NBC covers the suit briefly here:
“This cross is now a part of the official WTC memorial. No other religions or philosophies will be honored. It will just be a Christian icon, in the middle of OUR memorial,” Dave Silverman, president of American Atheists, said in a release.
Silverman added that the memorial must allow atheists and other belief groups to include their own displays of equal size.
There we have it: other belief groups. What Silverman and his fellows in the nihilist pew miss is the fullness of the symbol they despise. Without lapsing into theological language, it is necessary to understand why the cross is a more apt hieroglyph for the site than a shallow atheist like Silverman realizes. The cross, if nothing else to a secular world, has come down the ages as a standing symbol of the delusion of political messianism. That is the burden of Paul’s letter to the Colossians, in which he speaks of “stripping the powers.”
To this day, among those sensitive to imagery, the cross remains an historic rebuke to what the old Romans called libido dominandi —the lust for domination. The men who took down the Twin Towers represented precisely that lust to rule the world, to conquer the kafirs (you and me), and establish a world-wide caliphate submissive to Allah. The cross betokens a radically opposed vision: that the kingdom of God is not of this world.
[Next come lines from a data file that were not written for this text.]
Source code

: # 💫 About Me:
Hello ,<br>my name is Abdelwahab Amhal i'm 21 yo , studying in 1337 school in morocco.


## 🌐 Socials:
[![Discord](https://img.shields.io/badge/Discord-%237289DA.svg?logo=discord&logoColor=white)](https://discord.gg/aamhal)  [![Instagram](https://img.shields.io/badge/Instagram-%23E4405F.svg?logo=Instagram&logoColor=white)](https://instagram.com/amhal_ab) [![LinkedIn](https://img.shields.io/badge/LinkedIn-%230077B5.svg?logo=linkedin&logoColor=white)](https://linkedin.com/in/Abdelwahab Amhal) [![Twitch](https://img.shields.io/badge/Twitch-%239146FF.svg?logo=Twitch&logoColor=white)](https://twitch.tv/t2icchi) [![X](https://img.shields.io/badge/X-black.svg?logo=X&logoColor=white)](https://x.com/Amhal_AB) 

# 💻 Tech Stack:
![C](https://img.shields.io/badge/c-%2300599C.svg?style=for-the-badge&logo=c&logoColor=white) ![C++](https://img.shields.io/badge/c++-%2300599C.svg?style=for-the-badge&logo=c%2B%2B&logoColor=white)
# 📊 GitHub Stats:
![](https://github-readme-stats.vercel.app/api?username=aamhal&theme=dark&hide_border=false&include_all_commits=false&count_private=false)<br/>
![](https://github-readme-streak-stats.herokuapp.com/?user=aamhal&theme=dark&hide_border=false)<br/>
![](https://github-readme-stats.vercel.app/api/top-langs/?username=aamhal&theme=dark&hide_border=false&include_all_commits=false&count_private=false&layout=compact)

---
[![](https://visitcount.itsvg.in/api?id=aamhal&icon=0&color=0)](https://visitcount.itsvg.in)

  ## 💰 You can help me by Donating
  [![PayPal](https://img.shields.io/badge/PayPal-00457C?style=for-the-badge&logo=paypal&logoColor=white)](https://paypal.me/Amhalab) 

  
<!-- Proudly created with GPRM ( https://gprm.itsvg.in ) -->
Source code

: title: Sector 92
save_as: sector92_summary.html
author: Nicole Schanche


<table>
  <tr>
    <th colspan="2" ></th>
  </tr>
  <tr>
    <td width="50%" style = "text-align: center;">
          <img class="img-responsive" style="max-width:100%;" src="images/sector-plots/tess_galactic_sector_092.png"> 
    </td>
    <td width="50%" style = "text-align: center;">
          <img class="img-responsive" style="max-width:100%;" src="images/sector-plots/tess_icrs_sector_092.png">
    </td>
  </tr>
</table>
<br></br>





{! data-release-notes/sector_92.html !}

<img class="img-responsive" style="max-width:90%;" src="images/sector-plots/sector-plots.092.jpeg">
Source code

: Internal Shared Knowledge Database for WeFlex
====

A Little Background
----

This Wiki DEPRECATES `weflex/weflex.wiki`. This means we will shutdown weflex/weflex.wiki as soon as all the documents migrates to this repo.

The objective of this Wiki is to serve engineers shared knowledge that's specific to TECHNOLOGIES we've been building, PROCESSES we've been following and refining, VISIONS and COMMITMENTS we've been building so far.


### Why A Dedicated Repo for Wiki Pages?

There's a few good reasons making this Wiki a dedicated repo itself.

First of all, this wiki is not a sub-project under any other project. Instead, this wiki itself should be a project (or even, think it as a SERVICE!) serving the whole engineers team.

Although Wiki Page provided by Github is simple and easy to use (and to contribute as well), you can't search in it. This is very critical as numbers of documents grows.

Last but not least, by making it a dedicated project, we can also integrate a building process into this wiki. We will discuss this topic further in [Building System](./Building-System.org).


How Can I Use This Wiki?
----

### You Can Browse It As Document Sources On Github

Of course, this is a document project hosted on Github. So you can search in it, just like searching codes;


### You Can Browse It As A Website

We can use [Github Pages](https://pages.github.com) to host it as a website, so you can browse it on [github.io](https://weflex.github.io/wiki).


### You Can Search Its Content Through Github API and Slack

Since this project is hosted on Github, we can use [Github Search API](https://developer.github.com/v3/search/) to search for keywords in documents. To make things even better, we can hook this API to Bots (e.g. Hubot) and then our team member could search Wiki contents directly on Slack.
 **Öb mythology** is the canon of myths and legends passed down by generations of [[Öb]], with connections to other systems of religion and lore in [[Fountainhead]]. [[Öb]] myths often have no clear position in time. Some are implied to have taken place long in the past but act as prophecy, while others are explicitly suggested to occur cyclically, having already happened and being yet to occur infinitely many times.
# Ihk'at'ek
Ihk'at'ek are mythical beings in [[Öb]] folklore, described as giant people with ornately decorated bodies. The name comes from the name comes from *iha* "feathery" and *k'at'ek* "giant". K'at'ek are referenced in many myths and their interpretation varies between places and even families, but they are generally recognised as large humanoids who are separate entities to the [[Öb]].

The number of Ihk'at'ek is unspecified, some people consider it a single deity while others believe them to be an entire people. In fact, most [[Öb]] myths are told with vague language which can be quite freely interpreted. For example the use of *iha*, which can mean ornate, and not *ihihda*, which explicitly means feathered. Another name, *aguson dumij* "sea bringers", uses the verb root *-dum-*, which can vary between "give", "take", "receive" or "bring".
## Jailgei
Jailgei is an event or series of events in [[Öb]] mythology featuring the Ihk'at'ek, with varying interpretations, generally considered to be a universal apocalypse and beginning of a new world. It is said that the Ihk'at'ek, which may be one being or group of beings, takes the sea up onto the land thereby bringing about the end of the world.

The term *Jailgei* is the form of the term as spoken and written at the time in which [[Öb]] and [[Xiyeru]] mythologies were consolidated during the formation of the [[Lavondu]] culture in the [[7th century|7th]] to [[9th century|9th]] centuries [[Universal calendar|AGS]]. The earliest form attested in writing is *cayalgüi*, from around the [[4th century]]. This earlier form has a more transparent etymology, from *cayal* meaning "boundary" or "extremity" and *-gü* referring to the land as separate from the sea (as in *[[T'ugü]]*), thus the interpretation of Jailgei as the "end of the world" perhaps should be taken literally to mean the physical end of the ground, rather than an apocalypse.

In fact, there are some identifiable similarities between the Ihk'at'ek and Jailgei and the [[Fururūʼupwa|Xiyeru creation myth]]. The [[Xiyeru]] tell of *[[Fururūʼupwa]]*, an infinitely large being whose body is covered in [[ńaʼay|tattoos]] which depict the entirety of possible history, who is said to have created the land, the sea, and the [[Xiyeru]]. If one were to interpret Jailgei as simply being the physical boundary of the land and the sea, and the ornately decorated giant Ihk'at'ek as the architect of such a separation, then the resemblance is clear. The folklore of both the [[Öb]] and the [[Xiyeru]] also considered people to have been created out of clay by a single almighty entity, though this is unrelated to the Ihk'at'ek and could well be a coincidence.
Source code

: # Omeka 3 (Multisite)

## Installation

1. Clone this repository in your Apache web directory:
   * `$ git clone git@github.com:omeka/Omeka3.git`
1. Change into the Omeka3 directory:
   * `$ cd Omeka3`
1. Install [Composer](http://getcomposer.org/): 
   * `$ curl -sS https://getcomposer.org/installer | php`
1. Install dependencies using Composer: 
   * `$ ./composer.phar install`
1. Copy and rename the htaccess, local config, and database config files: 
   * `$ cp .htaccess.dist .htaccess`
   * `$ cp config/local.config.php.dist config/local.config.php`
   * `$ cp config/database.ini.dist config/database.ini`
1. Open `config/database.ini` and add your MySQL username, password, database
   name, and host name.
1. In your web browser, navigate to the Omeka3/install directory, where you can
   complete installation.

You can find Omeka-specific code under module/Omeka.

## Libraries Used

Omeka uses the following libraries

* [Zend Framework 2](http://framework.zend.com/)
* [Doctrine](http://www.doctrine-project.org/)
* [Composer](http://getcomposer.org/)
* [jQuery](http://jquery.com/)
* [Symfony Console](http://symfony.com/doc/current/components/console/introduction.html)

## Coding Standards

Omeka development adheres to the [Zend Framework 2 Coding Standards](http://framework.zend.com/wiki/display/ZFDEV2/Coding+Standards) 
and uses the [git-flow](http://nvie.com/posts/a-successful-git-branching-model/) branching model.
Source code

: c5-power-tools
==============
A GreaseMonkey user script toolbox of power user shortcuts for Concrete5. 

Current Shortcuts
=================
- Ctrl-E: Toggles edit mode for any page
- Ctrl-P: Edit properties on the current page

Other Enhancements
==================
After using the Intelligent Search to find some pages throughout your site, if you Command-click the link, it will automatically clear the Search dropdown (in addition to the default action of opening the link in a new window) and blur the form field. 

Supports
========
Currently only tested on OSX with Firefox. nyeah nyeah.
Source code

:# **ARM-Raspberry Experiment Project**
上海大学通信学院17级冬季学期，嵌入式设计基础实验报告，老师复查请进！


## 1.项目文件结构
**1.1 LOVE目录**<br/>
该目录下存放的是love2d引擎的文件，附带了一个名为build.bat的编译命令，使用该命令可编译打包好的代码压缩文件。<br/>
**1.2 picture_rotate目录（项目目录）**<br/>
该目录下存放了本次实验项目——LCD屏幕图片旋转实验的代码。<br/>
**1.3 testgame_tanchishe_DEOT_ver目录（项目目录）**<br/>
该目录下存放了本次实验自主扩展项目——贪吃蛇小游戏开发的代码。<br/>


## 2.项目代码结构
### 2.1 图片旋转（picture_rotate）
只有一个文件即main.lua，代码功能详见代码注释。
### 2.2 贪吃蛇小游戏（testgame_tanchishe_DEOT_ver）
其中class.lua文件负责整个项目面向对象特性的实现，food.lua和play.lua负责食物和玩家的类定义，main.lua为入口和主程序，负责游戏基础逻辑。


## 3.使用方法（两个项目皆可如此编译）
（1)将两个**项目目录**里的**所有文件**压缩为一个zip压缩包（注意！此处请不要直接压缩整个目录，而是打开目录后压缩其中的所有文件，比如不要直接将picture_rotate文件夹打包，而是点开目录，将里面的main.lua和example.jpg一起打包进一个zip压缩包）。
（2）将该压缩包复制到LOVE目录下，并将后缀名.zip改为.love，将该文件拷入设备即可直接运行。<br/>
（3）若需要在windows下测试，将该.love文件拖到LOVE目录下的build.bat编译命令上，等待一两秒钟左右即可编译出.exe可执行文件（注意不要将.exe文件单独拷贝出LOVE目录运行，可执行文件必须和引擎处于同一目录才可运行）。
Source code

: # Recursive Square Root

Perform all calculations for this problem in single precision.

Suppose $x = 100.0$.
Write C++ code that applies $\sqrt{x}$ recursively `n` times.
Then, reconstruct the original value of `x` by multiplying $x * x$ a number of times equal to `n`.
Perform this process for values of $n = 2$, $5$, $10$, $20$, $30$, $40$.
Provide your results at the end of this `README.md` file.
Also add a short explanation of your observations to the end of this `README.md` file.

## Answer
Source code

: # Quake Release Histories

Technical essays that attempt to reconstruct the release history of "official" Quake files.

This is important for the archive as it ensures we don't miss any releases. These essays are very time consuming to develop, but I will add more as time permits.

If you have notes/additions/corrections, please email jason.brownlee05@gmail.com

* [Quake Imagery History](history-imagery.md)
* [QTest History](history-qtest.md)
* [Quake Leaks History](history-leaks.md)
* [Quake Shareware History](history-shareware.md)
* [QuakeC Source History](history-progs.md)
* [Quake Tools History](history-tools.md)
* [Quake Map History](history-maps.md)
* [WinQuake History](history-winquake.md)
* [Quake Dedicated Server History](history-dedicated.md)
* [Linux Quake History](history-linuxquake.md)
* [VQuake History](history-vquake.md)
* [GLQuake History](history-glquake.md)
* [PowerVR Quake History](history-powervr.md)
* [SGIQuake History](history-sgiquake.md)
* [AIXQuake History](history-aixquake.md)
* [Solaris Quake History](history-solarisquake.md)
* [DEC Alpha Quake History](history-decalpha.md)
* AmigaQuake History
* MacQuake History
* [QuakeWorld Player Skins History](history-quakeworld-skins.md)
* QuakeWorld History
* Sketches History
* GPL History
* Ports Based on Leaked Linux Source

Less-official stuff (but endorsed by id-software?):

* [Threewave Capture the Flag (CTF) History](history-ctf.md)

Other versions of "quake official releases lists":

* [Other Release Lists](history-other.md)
Mastery over the West and, ultimately, over all humanity has been the mission of Islam since it burst from the Arabian desert in the seventh century. Heedless, we moderns live far from the cross. We count the distance as a gauge of our freedom. But in a post-Christian world, the moral intuitions Christianity succeeded in instilling in human consciousness will gradually dissipate. The belief that every human life is of equal—no, infinite—value will slowly, inexorably be seen as just one more outmoded Christian superstition.
The Silvermans among us should bring greater caution to what they wish for.